We demonstrate that all connections leading to a given network node, e.g. to a particular gene, can be deduced from responses to perturbations none of which directly influences that node, e.g. using strains with knock-outs to other genes. To infer all interactions from stationary data, each node should be perturbed separately or in combination with other nodes. Monitoring time series provides richer information and does not require perturbations to all nodes. Overall, the methods we propose are capable of deducing and quantifying functional interactions within and across cellular gene, signaling and metabolic networks.
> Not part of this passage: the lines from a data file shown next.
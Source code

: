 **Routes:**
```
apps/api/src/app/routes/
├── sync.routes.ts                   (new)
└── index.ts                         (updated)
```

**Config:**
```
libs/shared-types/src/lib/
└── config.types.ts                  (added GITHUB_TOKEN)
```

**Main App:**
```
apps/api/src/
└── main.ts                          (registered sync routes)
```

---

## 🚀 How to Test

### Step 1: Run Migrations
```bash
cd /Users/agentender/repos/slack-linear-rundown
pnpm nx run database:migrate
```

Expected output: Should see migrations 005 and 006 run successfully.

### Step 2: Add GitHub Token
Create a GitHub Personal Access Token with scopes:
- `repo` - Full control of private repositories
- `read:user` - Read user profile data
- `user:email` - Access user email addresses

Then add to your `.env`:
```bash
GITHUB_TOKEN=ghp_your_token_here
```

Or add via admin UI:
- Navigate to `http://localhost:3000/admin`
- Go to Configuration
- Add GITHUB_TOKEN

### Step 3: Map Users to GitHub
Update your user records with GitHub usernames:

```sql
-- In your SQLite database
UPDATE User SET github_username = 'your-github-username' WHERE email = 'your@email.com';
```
Supplementary material is available at http://www.dbi.tju.edu/bioinformatics2004.pdf
高通量技术促进了大型基因组学和蛋白质组学数据集的获取。然而,这些数据提供的是细胞行为的快照,而非帮助我们揭示因果关系。在此,我们提出如何通过监测细胞网络对实验干预的时间依赖性反应,利用这些技术推断基因、蛋白质和代谢物之间连接的拓扑结构和强度。
我们证明,所有通向给定网络节点(例如特定基因)的连接,都可以从对扰动的反应中推导出来,其中没有一个扰动直接影响该节点(例如使用对其他基因进行基因敲除的菌株)。为了从静态数据推断所有相互作用,每个节点应单独或与其他节点组合进行扰动。监测时间序列可提供更丰富的信息,且不需要对所有节点进行扰动。总体而言,我们提出的方法能够推导和量化细胞内基因、信号和代谢网络内部及之间的功能相互作用。